Action item: In the entries below, find the line with "## Installation" and the line with "5. Enable the module in your world."; give again those lines and every line between them, exactly.

Supplied entries:
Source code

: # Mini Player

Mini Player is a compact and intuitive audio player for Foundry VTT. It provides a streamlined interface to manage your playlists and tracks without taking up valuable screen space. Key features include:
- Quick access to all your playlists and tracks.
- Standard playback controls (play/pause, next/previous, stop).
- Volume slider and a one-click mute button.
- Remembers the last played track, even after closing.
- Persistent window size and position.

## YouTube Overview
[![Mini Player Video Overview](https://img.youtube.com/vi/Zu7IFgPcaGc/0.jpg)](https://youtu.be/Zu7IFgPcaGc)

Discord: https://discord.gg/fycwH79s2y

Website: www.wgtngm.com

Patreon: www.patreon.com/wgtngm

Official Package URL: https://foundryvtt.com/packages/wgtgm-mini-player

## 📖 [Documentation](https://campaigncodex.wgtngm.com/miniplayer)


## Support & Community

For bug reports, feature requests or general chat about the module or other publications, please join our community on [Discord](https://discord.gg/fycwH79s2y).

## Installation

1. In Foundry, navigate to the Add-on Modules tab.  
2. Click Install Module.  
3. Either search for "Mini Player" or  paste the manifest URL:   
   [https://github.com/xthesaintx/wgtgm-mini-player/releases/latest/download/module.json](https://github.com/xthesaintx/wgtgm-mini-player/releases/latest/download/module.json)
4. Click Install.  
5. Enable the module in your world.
...
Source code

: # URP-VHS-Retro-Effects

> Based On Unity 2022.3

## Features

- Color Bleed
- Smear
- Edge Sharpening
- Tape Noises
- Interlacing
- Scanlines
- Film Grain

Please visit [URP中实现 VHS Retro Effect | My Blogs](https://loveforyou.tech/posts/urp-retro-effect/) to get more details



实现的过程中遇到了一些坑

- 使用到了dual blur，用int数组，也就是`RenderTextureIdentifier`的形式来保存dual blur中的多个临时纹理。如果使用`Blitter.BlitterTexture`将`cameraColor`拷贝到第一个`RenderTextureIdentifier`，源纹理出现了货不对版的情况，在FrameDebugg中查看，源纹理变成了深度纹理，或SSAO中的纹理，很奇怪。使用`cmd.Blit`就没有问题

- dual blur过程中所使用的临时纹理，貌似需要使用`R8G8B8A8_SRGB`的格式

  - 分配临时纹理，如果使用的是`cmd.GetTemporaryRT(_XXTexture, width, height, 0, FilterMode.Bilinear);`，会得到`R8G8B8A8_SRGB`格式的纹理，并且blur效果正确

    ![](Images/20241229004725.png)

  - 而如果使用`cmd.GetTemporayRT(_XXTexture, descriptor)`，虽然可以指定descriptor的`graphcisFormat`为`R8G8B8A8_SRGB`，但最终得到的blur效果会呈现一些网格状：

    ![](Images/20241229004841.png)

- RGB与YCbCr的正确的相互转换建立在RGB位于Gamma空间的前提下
...
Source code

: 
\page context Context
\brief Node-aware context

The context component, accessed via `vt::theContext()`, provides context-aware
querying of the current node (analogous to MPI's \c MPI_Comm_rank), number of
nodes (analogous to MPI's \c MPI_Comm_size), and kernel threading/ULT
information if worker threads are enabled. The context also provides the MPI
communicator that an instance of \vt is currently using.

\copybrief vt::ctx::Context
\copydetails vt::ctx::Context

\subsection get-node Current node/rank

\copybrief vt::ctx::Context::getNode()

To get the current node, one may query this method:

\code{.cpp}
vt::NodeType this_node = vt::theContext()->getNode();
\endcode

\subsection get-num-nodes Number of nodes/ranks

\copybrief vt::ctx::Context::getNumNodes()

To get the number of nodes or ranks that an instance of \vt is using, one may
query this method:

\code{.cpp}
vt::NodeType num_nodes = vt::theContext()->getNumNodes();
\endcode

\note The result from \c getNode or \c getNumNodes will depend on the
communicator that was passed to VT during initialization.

Exercise result:
## Installation

1. In Foundry, navigate to the Add-on Modules tab.  
2. Click Install Module.  
3. Either search for "Mini Player" or  paste the manifest URL:   
   [https://github.com/xthesaintx/wgtgm-mini-player/releases/latest/download/module.json](https://github.com/xthesaintx/wgtgm-mini-player/releases/latest/download/module.json)
4. Click Install.  
5. Enable the module in your world.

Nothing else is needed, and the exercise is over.